= WHAT THIS TASK INVOLVES =
What lines in the material hold the string "entity"? Return every one of them.

= SOURCE MATERIAL =

=======

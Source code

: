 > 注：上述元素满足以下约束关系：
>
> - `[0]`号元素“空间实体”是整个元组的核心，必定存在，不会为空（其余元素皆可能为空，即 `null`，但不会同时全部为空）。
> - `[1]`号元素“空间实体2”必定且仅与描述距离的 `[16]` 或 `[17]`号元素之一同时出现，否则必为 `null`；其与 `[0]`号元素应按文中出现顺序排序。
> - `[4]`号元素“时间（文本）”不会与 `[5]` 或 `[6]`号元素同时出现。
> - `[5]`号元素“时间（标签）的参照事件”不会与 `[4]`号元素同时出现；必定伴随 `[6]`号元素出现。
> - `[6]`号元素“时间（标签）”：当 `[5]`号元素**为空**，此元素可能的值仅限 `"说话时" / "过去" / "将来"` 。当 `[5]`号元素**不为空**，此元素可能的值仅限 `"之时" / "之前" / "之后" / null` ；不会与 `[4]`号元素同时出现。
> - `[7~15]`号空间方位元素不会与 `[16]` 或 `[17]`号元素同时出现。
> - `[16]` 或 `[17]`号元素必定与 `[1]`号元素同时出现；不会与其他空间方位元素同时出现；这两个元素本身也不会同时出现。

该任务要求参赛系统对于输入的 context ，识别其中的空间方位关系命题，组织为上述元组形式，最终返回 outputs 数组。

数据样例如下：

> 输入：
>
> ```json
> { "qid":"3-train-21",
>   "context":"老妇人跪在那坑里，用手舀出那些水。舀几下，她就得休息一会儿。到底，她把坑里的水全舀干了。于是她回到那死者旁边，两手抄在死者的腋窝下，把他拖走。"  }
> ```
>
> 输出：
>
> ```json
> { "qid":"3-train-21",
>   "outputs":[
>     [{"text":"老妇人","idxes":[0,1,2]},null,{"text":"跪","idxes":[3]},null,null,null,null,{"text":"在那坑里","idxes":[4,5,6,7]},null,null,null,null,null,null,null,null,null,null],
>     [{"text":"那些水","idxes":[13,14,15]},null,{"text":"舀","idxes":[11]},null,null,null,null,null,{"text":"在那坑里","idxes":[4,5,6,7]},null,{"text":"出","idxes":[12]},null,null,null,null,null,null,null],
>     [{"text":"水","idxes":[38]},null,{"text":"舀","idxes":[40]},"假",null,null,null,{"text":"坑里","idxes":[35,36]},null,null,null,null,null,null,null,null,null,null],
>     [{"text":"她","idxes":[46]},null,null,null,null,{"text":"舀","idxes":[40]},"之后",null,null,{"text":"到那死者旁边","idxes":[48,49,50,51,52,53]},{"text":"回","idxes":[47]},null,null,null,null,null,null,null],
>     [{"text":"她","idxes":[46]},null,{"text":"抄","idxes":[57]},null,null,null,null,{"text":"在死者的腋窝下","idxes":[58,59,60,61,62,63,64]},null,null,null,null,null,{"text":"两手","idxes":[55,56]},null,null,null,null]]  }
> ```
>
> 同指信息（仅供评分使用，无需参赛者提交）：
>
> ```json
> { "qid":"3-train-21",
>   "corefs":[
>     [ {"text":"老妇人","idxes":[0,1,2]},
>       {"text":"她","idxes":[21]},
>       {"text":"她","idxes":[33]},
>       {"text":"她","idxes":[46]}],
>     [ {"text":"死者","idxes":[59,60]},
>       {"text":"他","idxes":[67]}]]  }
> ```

=======

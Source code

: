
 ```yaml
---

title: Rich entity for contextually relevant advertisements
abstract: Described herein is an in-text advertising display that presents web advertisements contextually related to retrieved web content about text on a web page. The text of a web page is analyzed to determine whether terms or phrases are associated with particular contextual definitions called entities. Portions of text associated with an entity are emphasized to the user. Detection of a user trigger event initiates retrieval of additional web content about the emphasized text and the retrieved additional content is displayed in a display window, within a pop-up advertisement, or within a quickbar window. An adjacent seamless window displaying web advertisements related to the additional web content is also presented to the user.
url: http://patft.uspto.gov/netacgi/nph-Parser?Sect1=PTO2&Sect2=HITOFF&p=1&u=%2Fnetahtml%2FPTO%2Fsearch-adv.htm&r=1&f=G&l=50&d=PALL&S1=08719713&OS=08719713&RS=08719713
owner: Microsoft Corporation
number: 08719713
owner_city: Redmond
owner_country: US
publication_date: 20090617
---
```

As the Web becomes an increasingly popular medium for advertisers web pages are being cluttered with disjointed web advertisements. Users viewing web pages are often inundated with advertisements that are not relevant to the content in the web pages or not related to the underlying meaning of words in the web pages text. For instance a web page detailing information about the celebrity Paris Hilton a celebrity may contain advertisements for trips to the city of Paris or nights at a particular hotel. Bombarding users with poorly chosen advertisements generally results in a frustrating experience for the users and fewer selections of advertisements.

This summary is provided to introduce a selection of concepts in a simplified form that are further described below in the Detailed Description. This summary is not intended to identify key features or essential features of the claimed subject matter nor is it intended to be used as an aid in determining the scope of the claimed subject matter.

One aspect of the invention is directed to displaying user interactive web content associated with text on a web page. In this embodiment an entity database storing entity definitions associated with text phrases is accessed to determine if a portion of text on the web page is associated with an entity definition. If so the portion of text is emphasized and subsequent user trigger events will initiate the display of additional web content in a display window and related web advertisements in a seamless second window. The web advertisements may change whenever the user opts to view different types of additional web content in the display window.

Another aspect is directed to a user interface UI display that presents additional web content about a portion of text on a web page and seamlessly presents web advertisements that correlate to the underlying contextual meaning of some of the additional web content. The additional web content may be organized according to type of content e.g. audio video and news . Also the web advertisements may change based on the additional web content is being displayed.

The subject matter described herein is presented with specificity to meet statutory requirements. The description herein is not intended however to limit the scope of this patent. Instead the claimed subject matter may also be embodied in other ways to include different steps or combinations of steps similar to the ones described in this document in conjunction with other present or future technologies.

=======

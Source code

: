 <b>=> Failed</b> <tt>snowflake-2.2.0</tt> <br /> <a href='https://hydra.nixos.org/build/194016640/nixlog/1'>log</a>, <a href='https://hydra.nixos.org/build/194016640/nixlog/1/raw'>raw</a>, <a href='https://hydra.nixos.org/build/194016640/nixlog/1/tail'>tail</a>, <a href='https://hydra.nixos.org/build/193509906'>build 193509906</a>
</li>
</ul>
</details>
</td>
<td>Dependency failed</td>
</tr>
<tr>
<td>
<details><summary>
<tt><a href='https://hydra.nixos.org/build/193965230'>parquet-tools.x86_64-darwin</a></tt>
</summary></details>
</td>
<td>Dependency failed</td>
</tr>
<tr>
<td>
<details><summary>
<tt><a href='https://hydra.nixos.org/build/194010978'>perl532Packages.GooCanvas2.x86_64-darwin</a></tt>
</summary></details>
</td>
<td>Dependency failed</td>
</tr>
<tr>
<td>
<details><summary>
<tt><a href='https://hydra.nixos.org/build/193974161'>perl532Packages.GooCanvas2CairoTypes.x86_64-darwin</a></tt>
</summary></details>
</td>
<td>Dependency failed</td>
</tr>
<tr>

=======

= WRITTEN RESPONSE =
title: Rich entity for contextually relevant advertisements
abstract: Described herein is an in-text advertising display that presents web advertisements contextually related to retrieved web content about text on a web page. The text of a web page is analyzed to determine whether terms or phrases are associated with particular contextual definitions called entities. Portions of text associated with an entity are emphasized to the user. Detection of a user trigger event initiates retrieval of additional web content about the emphasized text and the retrieved additional content is displayed in a display window, within a pop-up advertisement, or within a quickbar window. An adjacent seamless window displaying web advertisements related to the additional web content is also presented to the user.
One aspect of the invention is directed to displaying user interactive web content associated with text on a web page. In this embodiment an entity database storing entity definitions associated with text phrases is accessed to determine if a portion of text on the web page is associated with an entity definition. If so the portion of text is emphasized and subsequent user trigger events will initiate the display of additional web content in a display window and related web advertisements in a seamless second window. The web advertisements may change whenever the user opts to view different types of additional web content in the display window.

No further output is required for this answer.